## Data:
[Start of Attachment]
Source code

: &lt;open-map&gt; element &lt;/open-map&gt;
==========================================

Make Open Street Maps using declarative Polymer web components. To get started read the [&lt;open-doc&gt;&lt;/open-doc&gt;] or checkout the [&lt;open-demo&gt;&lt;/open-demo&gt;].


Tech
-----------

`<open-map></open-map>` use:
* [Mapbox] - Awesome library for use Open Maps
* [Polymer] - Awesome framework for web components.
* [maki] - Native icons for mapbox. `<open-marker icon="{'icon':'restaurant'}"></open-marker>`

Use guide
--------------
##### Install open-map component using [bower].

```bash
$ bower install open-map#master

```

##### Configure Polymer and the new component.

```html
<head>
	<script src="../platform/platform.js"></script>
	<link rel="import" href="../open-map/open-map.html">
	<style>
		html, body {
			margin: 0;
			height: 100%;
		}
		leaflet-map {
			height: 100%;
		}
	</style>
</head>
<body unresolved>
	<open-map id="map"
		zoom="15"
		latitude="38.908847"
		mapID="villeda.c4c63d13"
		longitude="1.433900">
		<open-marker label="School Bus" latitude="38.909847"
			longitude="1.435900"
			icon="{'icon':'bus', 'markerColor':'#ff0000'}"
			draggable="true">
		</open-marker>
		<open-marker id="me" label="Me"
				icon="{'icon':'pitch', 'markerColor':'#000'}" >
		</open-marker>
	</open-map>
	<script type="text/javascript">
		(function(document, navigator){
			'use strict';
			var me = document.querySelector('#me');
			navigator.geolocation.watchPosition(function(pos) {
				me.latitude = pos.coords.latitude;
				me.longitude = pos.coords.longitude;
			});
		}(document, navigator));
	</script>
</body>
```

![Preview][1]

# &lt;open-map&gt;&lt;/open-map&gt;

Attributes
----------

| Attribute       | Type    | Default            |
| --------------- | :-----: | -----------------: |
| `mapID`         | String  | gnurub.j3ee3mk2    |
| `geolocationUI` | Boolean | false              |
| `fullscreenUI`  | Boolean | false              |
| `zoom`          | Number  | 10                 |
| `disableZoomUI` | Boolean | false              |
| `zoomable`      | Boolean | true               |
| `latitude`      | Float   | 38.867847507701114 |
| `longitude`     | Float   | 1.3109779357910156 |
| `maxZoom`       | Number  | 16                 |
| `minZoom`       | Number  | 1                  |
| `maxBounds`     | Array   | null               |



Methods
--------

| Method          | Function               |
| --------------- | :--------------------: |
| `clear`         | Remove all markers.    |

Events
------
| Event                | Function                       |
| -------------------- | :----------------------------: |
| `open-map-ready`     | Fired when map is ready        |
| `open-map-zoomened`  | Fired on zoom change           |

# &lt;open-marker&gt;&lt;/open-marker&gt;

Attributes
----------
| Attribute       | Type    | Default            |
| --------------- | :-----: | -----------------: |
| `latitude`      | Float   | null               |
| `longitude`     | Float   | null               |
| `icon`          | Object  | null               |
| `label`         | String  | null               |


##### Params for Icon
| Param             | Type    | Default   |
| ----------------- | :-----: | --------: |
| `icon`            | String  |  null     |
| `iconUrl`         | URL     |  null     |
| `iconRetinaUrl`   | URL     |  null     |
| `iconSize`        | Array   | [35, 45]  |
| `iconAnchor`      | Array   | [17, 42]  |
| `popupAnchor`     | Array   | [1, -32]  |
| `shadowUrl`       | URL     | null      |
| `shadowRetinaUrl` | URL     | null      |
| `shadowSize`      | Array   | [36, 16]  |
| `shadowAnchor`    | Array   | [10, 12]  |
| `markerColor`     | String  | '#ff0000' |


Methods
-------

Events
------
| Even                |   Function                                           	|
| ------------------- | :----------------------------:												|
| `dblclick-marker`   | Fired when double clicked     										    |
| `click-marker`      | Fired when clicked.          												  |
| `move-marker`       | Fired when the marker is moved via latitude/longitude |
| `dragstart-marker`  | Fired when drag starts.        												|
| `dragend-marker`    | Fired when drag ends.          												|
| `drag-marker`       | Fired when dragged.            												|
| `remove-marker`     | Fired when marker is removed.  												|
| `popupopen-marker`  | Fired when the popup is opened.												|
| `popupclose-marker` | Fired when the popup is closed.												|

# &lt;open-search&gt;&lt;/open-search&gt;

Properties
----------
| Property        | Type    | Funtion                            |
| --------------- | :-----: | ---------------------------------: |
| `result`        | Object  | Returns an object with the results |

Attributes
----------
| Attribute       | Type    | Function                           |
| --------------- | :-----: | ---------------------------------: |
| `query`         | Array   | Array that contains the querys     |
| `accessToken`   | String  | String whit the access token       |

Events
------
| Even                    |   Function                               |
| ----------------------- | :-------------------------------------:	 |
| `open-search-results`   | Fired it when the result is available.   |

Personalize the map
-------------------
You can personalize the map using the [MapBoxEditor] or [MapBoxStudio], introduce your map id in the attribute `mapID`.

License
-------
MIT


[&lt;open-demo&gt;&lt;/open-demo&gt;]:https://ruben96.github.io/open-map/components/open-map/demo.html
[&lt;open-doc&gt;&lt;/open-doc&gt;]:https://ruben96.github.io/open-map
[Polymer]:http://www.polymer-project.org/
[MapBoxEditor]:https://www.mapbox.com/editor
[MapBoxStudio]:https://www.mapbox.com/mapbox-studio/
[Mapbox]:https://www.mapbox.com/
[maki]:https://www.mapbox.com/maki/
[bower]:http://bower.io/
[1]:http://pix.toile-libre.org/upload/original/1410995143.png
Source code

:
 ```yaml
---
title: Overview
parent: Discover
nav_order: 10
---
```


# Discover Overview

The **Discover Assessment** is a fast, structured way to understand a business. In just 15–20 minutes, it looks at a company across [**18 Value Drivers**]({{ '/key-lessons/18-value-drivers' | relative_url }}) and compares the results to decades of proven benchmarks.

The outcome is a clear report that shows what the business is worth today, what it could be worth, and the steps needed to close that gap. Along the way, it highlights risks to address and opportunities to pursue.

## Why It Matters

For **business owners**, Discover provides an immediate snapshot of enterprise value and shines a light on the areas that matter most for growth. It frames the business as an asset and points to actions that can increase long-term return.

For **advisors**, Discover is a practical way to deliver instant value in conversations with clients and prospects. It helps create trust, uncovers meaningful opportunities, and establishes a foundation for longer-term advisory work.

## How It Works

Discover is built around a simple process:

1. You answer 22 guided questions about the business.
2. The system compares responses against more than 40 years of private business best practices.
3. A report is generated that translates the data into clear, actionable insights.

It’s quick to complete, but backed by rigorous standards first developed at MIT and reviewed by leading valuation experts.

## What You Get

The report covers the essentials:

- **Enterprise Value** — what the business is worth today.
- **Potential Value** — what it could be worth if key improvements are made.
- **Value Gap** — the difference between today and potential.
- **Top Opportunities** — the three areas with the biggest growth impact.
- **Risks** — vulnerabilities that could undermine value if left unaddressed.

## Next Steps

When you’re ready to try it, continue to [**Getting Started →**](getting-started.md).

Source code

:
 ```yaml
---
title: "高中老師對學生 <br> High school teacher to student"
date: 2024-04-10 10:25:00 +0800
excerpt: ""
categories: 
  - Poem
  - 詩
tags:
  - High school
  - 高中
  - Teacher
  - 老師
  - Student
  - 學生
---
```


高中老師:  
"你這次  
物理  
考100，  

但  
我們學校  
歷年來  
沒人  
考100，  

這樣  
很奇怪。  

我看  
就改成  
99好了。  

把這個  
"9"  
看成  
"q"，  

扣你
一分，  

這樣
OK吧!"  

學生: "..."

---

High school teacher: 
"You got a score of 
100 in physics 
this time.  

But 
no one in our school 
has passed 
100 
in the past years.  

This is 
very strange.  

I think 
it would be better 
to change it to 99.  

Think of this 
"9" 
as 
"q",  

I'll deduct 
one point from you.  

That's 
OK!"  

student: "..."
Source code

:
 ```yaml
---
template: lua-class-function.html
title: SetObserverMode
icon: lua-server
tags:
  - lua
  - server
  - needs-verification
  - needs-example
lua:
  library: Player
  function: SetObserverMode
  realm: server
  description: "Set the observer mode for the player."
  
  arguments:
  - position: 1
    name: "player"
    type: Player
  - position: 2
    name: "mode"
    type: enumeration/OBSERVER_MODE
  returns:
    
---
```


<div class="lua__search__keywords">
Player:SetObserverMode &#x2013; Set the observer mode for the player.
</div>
[End of Attachment]
## Exercise description:
Using the records above, copy each line that contains "Object".

## Completed task:
| `icon`          | Object  | null               |
| `result`        | Object  | Returns an object with the results |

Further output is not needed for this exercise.